Moving Shame from the Cellar to the Table
Why Transformation Requires Vulnerability, Empathy, and Grace
Recently, a friend shared how events decades later transformed a shameful teenage memory. He couldn’t control the timing, but he’d always believed transformation would come—and kept himself open to it. His story sparked a question that’s been stuck in my head: “How do we transform our shame so we don’t transmit it?”
What is Shame?
Brene Brown might be the world’s expert on shame, having written several books on it, as well as speaking one of the most popular Ted Talks of all time. Brown defines shame as the “intensely painful feeling or experience of believing that we are flawed and therefore unworthy of love and belonging—something we’ve experienced, done, or failed to do makes us unworthy of connection.” She goes on to distinguish between shame and guilt, with shame saying “I am bad”, while guilt says “I did something bad”. Shame focuses on self, while guilt focuses on behavior.

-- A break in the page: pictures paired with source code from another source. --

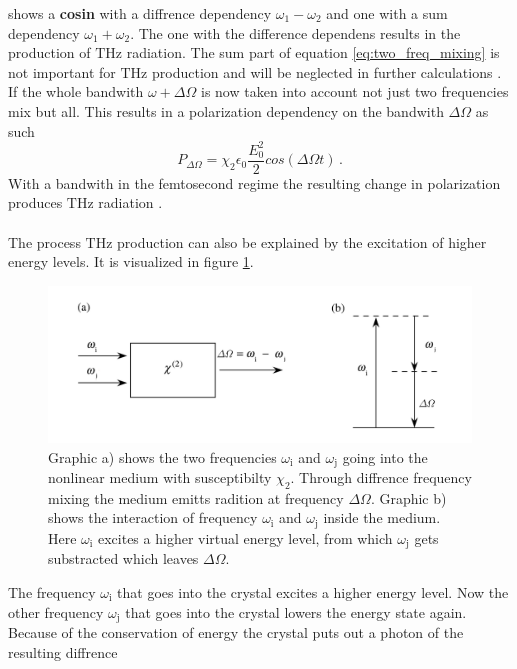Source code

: shows a \textbf{cosin} with a diffrence dependency $\omega_1-\omega_2$ and one with a sum dependency $\omega_1+\omega_2$.
The one with the difference dependens results in the production of $\si{\tera\hertz}$ radiation. %
The sum part of equation \eqref{eq:two_freq_mixing} is not important for $\si{\tera\hertz}$ production and will be neglected in further calculations \cite[45--46]{wiki_book}.
If the whole bandwith $\omega + \Delta\Omega$ is now taken into account not just two frequencies mix but all.
This results in a polarization dependency on the bandwith $\Delta\Omega$ as such
\begin{equation}
    P_{\Delta\Omega} = \chi_2 \epsilon_0 \frac{E_0^2}{2}cos(\Delta\Omega t) \, .
\end{equation}
With a bandwith in the femtosecond regime the resulting change in polarization produces $\si{\tera\hertz}$ radiation \cite[289--291]{book_optical_rectification}\cite[46]{wiki_book}.
\\\\
The process $\si{\tera\hertz}$ production can also be explained by the excitation of higher energy levels.
It is visualized in figure \ref{fig:freq_mix}.
\begin{figure}
    \centering
    \includegraphics[width=\textwidth]{refferenced_pic/diffrence_frequency_mixing.PNG}
    \caption{Graphic a) shows the two frequencies $\omega_\text{i} $ and $\omega_\text{j}$ going into the nonlinear medium with susceptibilty $\chi_2$.
    Through diffrence frequency mixing the medium emitts radition at frequency $\Delta\Omega$.
    Graphic b) shows the interaction of frequency $\omega_\text{i} $ and $\omega_\text{j}$ inside the medium.
    Here $\omega_\text{i}$ excites a higher virtual energy level, from which $\omega_\text{j}$ gets substracted which leaves $\Delta\Omega$.}
    \label{fig:freq_mix}
\end{figure}
The frequency $\omega_\text{i}$ that goes into the crystal excites a higher energy level.
Now the other frequency $\omega_\text{j}$ that goes into the crystal lowers the energy state again.
Because of the conservation of energy the crystal puts out a photon of the resulting diffrence

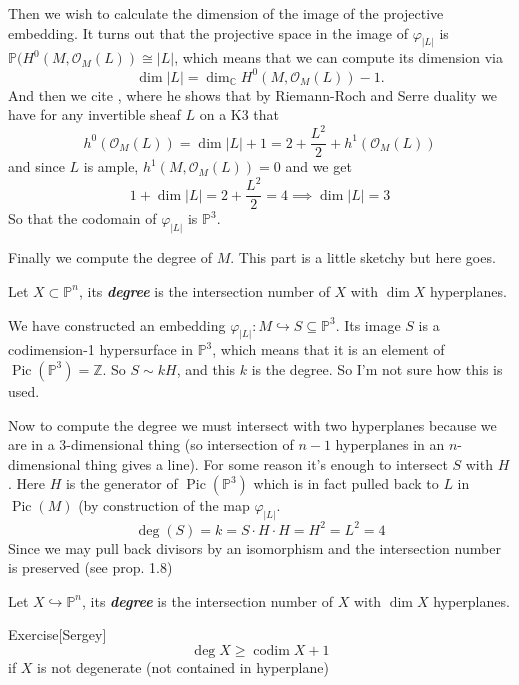 Then we wish to calculate the dimension of the image of the projective embedding. It turns out that the projective space in the image of $\varphi_{|L|}$ is $\mathbb{P}(H^{0}(M,\mathcal{O}_M(L))\cong |L|$, which means that we can compute its dimension via
\[\dim |L| =\dim_{\mathbb{C}}H^{0}(M,\mathcal{O}_M(L))-1.\]
And then we cite \cite{saint-donat}, where he shows that by Riemann-Roch and Serre duality we have for any invertible sheaf $L$ on a K3 that
\[h^{0}(\mathcal{O}_M(L))=\dim |L| +1=2+\frac{L^2}{2}+h^{1}(\mathcal{O}_M(L))\]
and since $L$ is ample, $h^{1}(M,\mathcal{O}_M(L))=0$ and we get 
\[1+\dim |L| =2+\frac{L^2}{2}=4\implies \dim |L| =3\]
So that the codomain of $\varphi_{|L|}$ is $\mathbb{P}^{3}$.

Finally we compute the degree of $M$. {\color{6}This part is a little sketchy} but here goes.

\begin{defn}\leavevmode
	Let $X\subset \mathbb{P}^n$, its \textit{\textbf{degree}} is the intersection number of $X$ with $\dim X$ hyperplanes.
\end{defn}

We have constructed an embedding $\varphi_{|L|}:M\hookrightarrow S\subseteq \mathbb{P}^3$. Its image $S$ is a codimension-1 hypersurface in $\mathbb{P}^3$, which means that it is an element  of  $\operatorname{Pic}(\mathbb{P}^3) =\mathbb{Z}$. So $S \sim kH$, and this $k$ is the degree. {\color{6}So I'm not sure how this is used.}

Now to compute the degree we must intersect with two hyperplanes because we are in a 3-dimensional thing (so intersection of $n-1$ hyperplanes in an  $ n$-dimensional thing gives a line). {\color{6}For some reason} it's enough to intersect $S$ with $H$. Here $H$ is the generator of $\operatorname{Pic}(\mathbb{P}^3)$ which is in fact pulled back to $L$ in $\operatorname{Pic}(M)$ (by construction of the map $\varphi_{|L|}$.
\[\operatorname{deg}(S)=k=S\cdot H\cdot H=H^2=L^2=4\]
Since we may pull back divisors by an isomorphism and the intersection number is preserved (see \cite{beauville} prop. 1.8)

\begin{defn}\leavevmode
	Let $X\hookrightarrow  \mathbb{P}^n$, its \textit{\textbf{degree}} is the intersection number of $X$ with $\dim X$ hyperplanes.
\end{defn}

\begin{thing5}{Exercise}[Sergey]\leavevmode
	\[\operatorname{deg}X\geq \operatorname{codim}X+1\]
	if $X$ is not degenerate (not contained in hyperplane)
\end{thing5}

According to Brown, shame grows in the petri dish of secrecy, silence and self-judgement. According to psychiatry and neuroscience research, it takes the brain only three seconds to process a shaming comment, putting your whole nervous system on high alert, whereas it takes 30-90 seconds to absorb validation, empathy or the feeling of being loved. We feel shame because we first let it in, then keep it sequestered in dark and lonely places.
Fr. Richard Rohr writes about shame from a spiritual and contemplative perspective, reframing “Original Sin” as “Original Shame,” and noting that Adam and Eve’s first response to their nakedness was shame. Rohr says that shame creates the “false self” or “shadow” that hides our true identity. The false self is the persona we construct to protect ourselves—the image manager, the perfectionist, the people-pleaser. It’s the part of us that says “I must be successful to be worthy” or “I can’t let anyone see my struggles.” This false self works overtime to hide what we perceive as flaws, keeping us trapped in an exhausting performance mode. In one of my favorite Rohr passages he says “I am convinced that guilt and shame are never from God. They are merely the defenses of the false self as it is shocked at its own poverty — the defenses of a little man who wants to be a big man.”
Fr. Isaac Slater, a Trappist monk, warns us about another way shame maintains its grip: “emotional bypassing.” In a powerful homily, he writes about our tendency to “do an end-run around difficult feelings, both our own and those of others. We dismiss, minimize, ridicule, ignore, rationalize, or spiritualize our grief, guilt, anger, shame and fear.” We think we can outsmart our shame by intellectualizing it, praying it away, or simply white-knuckling through it. But Slater insists that “for any kind of emotional healing to take place in our lives, we need to once again feel the difficult feelings, and release the trapped energy we hold in our bodies. It’s not enough to understand the dynamics we’re stuck in. We have to get to the hurt feelings at the root.”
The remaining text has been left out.